[Stored records]

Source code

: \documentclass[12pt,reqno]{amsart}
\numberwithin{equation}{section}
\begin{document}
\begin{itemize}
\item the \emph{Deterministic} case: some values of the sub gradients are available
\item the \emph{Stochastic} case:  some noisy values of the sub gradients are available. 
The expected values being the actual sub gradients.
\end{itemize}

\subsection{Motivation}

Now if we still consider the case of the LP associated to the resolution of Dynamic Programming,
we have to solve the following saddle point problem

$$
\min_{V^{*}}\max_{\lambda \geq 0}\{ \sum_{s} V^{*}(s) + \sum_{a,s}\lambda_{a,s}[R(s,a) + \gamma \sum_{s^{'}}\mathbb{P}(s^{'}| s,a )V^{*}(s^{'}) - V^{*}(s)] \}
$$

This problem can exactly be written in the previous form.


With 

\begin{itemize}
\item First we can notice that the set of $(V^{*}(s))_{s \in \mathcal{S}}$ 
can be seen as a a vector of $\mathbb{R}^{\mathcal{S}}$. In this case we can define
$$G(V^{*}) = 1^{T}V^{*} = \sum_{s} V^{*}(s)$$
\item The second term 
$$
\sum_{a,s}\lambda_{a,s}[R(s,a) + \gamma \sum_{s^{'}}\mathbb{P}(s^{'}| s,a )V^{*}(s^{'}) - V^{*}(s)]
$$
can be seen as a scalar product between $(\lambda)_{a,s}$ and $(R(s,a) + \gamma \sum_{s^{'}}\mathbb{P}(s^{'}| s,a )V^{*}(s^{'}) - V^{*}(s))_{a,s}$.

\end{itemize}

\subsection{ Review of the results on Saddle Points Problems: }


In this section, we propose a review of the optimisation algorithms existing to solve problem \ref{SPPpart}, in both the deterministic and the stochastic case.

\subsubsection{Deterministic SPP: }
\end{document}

**What the exercise asks**
Provide solely the number of lines in the data that include the word "values".

**Response area**
3